What you should do: Count the lines below with the string "open" in them. Only the number should be given.

Data under study:
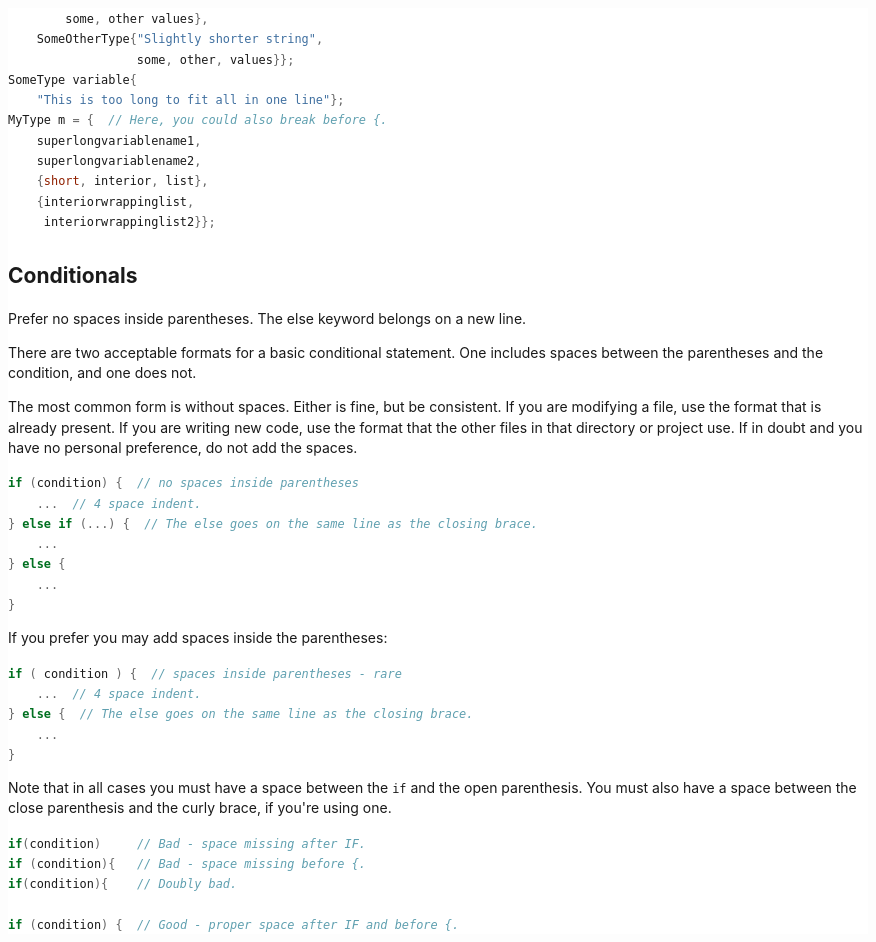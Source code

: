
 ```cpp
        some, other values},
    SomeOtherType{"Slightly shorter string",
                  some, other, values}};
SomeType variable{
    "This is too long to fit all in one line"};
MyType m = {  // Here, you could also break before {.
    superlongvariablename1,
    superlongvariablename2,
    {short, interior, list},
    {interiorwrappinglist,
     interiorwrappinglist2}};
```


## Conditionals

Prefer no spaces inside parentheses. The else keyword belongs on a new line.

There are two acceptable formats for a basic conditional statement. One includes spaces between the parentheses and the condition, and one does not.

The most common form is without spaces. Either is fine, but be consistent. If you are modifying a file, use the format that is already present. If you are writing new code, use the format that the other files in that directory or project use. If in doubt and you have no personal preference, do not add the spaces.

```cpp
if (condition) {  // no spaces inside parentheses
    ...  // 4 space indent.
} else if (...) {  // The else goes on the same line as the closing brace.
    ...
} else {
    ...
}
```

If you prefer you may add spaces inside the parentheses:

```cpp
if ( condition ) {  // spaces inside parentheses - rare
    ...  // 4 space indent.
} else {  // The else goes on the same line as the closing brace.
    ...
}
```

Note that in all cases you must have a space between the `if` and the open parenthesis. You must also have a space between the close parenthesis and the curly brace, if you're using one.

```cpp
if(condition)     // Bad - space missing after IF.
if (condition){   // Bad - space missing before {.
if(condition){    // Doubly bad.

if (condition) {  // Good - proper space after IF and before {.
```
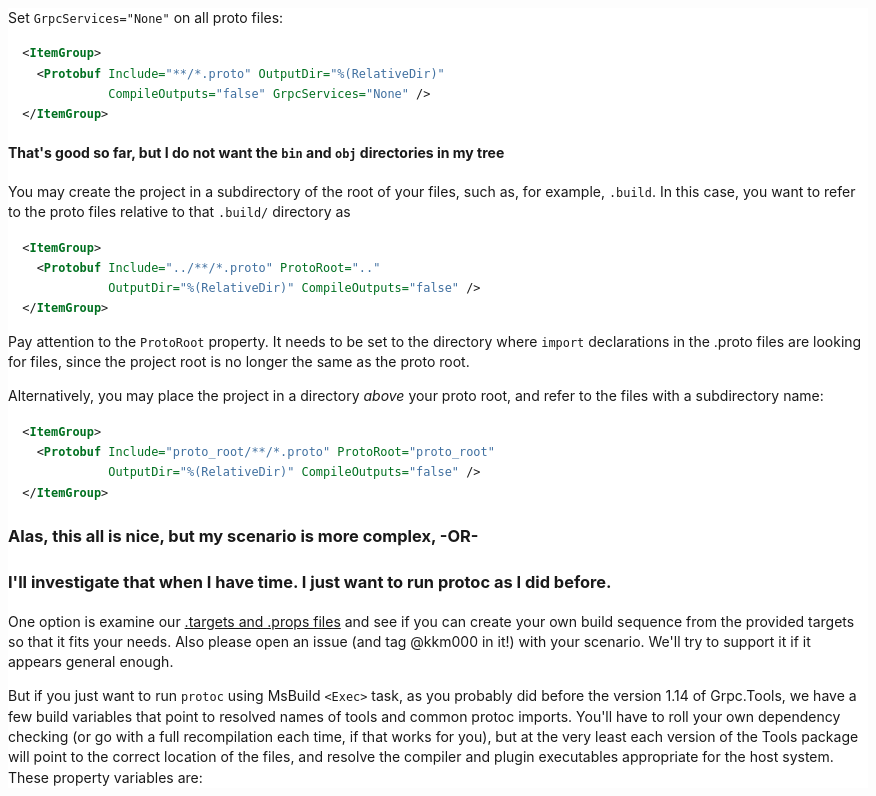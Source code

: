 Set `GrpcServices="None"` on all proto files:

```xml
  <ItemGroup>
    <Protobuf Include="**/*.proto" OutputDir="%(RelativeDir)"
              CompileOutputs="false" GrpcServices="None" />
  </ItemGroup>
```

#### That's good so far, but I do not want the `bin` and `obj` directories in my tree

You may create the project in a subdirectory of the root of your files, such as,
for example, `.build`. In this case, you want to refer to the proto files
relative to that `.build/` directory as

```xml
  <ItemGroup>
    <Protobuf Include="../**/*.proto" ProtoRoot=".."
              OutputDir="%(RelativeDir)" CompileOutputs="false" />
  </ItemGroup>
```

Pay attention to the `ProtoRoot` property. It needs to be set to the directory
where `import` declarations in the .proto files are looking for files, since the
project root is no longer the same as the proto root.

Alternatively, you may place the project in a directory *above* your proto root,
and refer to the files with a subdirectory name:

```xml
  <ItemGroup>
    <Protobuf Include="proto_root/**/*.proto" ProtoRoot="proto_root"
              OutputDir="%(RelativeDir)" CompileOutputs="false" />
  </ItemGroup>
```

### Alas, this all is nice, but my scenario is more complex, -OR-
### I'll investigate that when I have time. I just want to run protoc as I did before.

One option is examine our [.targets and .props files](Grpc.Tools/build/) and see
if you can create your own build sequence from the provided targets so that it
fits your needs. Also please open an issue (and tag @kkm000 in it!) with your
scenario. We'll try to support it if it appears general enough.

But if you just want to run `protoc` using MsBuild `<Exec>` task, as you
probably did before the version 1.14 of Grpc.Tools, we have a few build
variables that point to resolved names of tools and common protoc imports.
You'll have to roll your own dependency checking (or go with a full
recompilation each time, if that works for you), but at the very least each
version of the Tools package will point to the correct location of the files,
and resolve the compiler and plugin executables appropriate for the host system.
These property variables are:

Exercise solution: 2